[DATA FOR ANALYSIS]
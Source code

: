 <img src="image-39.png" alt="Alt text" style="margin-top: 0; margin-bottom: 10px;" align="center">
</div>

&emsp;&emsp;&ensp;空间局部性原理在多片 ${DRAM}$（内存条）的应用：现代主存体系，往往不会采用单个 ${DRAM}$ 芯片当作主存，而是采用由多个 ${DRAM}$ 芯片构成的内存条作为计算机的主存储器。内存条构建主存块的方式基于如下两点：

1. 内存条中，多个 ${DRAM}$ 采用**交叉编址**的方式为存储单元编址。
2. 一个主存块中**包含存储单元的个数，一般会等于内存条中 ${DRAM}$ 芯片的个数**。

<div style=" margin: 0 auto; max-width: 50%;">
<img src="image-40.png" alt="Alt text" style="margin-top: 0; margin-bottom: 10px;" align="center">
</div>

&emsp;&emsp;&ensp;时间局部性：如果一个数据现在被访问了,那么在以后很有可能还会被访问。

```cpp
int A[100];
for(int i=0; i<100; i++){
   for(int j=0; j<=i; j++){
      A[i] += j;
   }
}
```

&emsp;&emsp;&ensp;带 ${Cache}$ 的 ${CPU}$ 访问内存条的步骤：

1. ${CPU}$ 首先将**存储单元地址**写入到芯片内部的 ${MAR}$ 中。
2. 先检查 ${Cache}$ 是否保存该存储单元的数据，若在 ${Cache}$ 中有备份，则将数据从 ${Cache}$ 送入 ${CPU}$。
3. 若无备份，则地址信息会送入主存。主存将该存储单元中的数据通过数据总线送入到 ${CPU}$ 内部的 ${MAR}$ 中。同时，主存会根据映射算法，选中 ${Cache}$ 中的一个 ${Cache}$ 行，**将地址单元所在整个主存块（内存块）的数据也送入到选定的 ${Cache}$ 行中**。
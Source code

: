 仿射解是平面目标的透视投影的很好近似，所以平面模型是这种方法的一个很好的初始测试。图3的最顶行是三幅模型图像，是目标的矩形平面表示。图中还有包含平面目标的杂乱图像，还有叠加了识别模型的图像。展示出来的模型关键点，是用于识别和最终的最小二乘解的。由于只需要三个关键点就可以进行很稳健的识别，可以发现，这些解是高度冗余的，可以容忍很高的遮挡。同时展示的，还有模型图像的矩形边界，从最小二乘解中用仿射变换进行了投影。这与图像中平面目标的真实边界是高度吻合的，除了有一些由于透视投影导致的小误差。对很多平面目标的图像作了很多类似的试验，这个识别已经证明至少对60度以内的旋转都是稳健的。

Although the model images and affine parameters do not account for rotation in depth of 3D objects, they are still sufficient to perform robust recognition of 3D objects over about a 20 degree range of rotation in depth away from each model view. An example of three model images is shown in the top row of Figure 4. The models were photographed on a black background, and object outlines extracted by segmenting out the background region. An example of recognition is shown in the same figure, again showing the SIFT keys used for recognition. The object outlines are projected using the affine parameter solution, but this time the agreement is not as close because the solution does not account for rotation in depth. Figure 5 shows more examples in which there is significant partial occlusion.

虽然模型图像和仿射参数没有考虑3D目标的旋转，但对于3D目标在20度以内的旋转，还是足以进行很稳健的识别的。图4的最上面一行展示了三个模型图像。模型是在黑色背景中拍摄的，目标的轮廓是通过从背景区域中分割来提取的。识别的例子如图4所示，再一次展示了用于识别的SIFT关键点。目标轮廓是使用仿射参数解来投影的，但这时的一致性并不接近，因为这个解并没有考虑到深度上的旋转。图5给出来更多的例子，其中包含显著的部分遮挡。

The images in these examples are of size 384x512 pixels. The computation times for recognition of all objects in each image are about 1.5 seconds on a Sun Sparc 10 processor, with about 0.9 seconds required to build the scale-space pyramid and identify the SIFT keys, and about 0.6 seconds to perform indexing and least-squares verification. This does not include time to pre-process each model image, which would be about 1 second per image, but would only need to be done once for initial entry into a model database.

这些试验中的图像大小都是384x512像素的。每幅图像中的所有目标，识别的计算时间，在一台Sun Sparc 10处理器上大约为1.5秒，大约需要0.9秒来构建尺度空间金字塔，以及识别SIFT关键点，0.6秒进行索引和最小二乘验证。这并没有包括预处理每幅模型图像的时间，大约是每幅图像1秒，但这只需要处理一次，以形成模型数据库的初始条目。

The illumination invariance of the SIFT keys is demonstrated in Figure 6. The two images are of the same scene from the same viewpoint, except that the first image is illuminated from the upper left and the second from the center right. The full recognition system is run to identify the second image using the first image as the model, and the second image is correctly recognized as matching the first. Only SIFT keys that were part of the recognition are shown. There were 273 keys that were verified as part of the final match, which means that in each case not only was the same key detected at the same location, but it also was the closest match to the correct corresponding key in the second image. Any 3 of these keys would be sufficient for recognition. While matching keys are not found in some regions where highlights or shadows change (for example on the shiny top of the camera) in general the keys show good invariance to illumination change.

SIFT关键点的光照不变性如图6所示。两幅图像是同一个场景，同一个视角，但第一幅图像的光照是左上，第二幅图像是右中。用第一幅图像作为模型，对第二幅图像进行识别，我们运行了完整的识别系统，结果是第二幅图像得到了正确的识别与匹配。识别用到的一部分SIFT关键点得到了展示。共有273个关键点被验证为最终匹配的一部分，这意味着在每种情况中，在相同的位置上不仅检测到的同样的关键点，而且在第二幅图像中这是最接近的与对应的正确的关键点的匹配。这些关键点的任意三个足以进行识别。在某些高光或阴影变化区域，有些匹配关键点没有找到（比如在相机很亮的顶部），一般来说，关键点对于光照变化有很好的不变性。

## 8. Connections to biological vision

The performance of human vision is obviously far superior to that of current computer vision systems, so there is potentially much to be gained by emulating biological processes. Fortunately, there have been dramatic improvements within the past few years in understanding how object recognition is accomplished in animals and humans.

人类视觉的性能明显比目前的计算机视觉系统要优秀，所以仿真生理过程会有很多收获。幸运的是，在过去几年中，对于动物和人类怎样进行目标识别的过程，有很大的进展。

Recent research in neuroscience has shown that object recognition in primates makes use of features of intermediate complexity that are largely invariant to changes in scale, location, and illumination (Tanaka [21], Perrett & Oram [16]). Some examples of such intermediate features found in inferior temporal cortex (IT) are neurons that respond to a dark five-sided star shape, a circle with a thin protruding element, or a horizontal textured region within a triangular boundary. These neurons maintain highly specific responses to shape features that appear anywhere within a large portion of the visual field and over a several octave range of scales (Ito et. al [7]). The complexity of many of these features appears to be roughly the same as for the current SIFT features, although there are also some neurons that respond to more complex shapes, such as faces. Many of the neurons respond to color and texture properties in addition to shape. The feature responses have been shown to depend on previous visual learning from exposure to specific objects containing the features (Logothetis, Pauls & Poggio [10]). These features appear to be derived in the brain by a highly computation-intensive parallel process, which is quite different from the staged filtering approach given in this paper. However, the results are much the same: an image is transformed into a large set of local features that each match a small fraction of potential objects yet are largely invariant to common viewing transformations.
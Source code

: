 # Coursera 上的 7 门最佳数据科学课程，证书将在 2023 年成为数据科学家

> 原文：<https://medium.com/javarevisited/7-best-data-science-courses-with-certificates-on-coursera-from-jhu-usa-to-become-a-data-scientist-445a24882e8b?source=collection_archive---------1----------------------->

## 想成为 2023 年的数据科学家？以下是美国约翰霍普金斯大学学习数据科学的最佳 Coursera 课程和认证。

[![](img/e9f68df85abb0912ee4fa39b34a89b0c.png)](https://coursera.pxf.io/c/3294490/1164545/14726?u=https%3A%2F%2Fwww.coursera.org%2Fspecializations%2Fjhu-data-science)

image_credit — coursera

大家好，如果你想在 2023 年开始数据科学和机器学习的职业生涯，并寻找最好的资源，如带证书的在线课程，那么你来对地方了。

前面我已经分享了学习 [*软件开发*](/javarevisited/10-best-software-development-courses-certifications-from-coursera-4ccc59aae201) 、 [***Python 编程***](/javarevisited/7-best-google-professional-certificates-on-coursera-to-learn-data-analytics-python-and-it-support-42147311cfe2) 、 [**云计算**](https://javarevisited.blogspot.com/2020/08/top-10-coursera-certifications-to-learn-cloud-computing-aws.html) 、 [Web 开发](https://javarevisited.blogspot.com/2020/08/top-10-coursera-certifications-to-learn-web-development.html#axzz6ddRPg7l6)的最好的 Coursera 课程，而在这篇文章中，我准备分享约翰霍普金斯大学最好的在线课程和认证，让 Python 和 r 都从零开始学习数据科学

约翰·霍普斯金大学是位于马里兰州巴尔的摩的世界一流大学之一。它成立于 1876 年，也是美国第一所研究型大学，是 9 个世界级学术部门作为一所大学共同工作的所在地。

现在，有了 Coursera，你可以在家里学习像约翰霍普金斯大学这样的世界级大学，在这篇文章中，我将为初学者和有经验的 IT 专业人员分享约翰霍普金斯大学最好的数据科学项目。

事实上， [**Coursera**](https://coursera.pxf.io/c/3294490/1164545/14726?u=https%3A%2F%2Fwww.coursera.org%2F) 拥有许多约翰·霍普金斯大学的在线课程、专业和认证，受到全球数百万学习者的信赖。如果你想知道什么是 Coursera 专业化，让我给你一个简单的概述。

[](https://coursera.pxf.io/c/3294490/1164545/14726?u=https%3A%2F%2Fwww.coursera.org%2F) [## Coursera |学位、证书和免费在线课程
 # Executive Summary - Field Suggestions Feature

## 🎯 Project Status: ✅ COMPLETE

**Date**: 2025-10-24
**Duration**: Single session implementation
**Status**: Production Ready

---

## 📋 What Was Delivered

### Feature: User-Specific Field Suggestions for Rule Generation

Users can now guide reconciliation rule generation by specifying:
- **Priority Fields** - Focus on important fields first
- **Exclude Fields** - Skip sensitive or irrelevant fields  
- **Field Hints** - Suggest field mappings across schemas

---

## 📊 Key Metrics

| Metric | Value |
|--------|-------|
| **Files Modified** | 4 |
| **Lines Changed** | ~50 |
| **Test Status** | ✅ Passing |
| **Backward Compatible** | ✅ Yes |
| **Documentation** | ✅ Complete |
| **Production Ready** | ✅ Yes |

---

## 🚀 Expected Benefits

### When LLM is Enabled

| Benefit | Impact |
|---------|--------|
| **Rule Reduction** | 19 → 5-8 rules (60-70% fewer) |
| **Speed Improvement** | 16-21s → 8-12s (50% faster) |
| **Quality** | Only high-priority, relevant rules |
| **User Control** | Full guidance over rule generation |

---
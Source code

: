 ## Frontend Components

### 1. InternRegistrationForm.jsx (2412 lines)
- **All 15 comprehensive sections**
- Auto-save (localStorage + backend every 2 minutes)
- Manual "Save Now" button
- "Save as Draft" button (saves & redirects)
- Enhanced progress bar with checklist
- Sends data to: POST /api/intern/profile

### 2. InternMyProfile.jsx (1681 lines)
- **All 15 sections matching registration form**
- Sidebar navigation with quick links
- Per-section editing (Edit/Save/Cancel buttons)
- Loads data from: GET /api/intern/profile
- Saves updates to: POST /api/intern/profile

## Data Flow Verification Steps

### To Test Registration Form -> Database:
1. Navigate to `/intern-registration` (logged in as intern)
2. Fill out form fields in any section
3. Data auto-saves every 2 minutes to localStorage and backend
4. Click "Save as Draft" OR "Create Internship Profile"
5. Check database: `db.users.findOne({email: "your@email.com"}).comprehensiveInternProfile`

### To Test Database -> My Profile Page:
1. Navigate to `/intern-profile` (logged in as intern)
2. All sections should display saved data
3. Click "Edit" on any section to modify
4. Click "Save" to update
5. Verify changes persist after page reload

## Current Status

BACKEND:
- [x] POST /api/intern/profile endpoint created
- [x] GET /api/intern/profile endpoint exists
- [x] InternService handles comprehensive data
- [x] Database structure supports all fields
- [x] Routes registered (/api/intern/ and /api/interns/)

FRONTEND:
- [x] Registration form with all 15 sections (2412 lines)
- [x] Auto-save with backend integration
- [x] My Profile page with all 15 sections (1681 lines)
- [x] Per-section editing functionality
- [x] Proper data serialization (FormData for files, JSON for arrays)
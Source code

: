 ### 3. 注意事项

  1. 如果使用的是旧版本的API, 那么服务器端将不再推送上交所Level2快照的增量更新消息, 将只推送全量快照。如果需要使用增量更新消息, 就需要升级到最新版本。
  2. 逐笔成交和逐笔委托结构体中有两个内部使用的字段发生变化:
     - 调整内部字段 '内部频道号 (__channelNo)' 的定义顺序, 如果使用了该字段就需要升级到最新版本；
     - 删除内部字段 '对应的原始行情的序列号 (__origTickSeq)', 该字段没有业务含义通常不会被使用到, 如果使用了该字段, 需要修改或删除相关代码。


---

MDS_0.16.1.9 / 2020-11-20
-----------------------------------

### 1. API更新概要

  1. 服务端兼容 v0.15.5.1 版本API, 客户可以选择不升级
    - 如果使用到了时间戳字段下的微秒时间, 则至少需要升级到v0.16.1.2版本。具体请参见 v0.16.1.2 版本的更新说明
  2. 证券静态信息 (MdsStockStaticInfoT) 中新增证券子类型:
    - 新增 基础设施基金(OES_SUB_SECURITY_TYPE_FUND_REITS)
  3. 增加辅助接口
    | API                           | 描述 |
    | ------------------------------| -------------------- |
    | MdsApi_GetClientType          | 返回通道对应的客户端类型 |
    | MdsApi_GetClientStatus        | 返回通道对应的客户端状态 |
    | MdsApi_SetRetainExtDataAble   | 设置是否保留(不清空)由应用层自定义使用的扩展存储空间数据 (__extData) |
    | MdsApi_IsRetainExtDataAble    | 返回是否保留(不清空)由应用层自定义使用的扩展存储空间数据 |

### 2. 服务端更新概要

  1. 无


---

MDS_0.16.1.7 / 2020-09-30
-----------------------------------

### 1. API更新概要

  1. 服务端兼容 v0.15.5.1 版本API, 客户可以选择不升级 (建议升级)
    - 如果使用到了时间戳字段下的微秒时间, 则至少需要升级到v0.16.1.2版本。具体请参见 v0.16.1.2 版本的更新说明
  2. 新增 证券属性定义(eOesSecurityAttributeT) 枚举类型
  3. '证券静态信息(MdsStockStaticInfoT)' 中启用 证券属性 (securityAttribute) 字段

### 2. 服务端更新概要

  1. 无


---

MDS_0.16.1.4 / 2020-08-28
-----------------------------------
[/DATA FOR ANALYSIS]
- [WORK TASK]:
Repeat the entries above verbatim, but only from the line that has "### 2. InternMyProfile.jsx (1681 lines)" down to the line that has "### To Test Registration", inclusive.

- [COMPLETED EXERCISE]:
### 2. InternMyProfile.jsx (1681 lines)
- **All 15 sections matching registration form**
- Sidebar navigation with quick links
- Per-section editing (Edit/Save/Cancel buttons)
- Loads data from: GET /api/intern/profile
- Saves updates to: POST /api/intern/profile

## Data Flow Verification Steps

### To Test Registration Form -> Database:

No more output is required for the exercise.